About Ernest de Koven Leffingwell
Ernest de Koven Leffingwell (January 13, 1875 – January 27, 1971) was an arctic explorer, geologist and Spanish-American War veteran.
During the period from 1906 to 1914, Leffingwell spent 9 summers and 6 winters on the Arctic coast of Alaska, making 31 trips by dog sled and/or small boats. He created the first accurate map of a large part of the Alaskan arctic coastline. He was the first to scientifically describe permafrost and to pose theories about permafrost which have largely proven true. He accurately identified the oil potential of the North Slope region of Alaska.

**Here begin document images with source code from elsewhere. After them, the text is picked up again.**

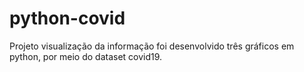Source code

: # python-covid
 Projeto visualização da informação foi desenvolvido três gráficos em python, por meio do dataset covid19.

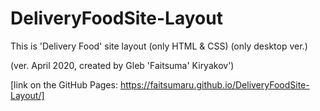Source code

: # DeliveryFoodSite-Layout
This is 'Delivery Food' site layout (only HTML & CSS) (only desktop ver.)

(ver. April 2020, created by Gleb 'Faitsuma' Kiryakov')

[link on the GitHub Pages: https://faitsumaru.github.io/DeliveryFoodSite-Layout/]
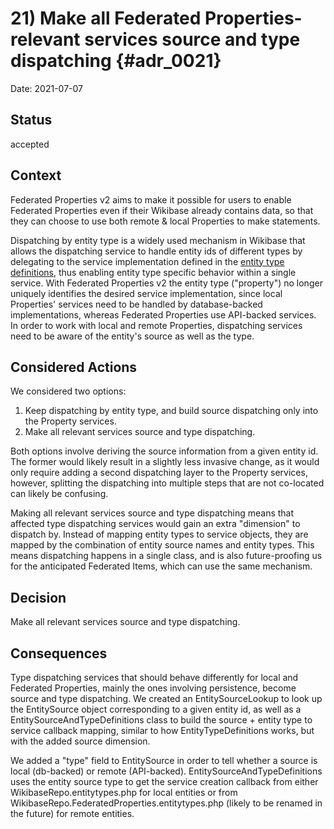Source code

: # 21) Make all Federated Properties-relevant services source and type dispatching {#adr_0021}

Date: 2021-07-07

## Status

accepted

## Context

Federated Properties v2 aims to make it possible for users to enable Federated Properties even if their Wikibase already contains data, so that they can choose to use both remote & local Properties to make statements.

Dispatching by entity type is a widely used mechanism in Wikibase that allows the dispatching service to handle entity ids of different types by delegating to the service implementation defined in the [entity type definitions](https://doc.wikimedia.org/Wikibase/master/php/md_docs_topics_entitytypes.html), thus enabling entity type specific behavior within a single service. With Federated Properties v2 the entity type ("property") no longer uniquely identifies the desired service implementation, since local Properties' services need to be handled by database-backed implementations, whereas Federated Properties use API-backed services. In order to work with local and remote Properties, dispatching services need to be aware of the entity's source as well as the type.

## Considered Actions

We considered two options:

1. Keep dispatching by entity type, and build source dispatching only into the Property services.
2. Make all relevant services source and type dispatching.

Both options involve deriving the source information from a given entity id. The former would likely result in a slightly less invasive change, as it would only require adding a second dispatching layer to the Property services, however, splitting the dispatching into multiple steps that are not co-located can likely be confusing.

Making all relevant services source and type dispatching means that affected type dispatching services would gain an extra "dimension" to dispatch by. Instead of mapping entity types to service objects, they are mapped by the combination of entity source names and entity types. This means dispatching happens in a single class, and is also future-proofing us for the anticipated Federated Items, which can use the same mechanism.

## Decision

Make all relevant services source and type dispatching.

## Consequences

Type dispatching services that should behave differently for local and Federated Properties, mainly the ones involving persistence, become source and type dispatching. We created an EntitySourceLookup to look up the EntitySource object corresponding to a given entity id, as well as a EntitySourceAndTypeDefinitions class to build the source + entity type to service callback mapping, similar to how EntityTypeDefinitions works, but with the added source dimension.

We added a "type" field to EntitySource in order to tell whether a source is local (db-backed) or remote (API-backed). EntitySourceAndTypeDefinitions uses the entity source type to get the service creation callback from either WikibaseRepo.entitytypes.php for local entities or from WikibaseRepo.FederatedProperties.entitytypes.php (likely to be renamed in the future) for remote entities.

Ernest de Koven Leffingwell was born January 13, 1875, in Knoxville, Illinois, to Charles and Elizabeth (née Francis) Leffingwell. He attended the grammar school at Racine College, then attended Trinity College, Hartford, Connecticut, where he was captain of the track team his senior year, graduated with the AB degree in 1895 and was awarded a MA in 1900. He studied physics and geology at the University of Chicago 1896-98 (also playing on the football team) and 1900-1906. He was a doctoral candidate when he left for Alaska in 1906, but apparently did not complete the degree. He taught science at St Alban's school in Knoxville, Illinois 1895-6 and 1903-4, in the latter period also serving as Superintendent. During the Spanish-American War he served as a Seaman on the US battleship Oregon during its celebrated dash around Cape Horn and in the Battle of Santiago
He led the science staff in the 1901 Baldwin-Ziegler Polar Expedition, which failed in its attempt to reach the North Pole from Franz Josef Land. On this expedition, he became friends with Danish explorer Ejnar Mikkelsen. Subsequently, the two raised funds for their own expedition. Leffingwell's father, who had become wealthy from his ownership of a fruit ranch in California, contributed $5000, and Mikkelson raised a comparable amount in England and New York. Their venture became the Anglo-American Polar Expedition of 1906-1908 which aimed to explore the Beaufort Sea. At that time, many experts believed than an undiscovered land mass lay in this region, since such a mass could account for observed patterns of arctic currents and tides. The underfunded expedition fared badly but achieved some positive results. No new land was discovered, but they delineated part of the continental shelf and Leffingwell began his mapping efforts. Their ship, the Dutchess of Bedford, was locked in pack ice and destroyed, but they salvaged the wood to build a cabin which Leffingwell used intermittently through 1914. Mikkelson returned to the US in 1907, but Leffingwell remained on the arctic coast for another year. He returned to the North Slope 1909-1912 and 1913-1914, working with one assistant to map 250 km of the arctic coast, and the Canning River valley.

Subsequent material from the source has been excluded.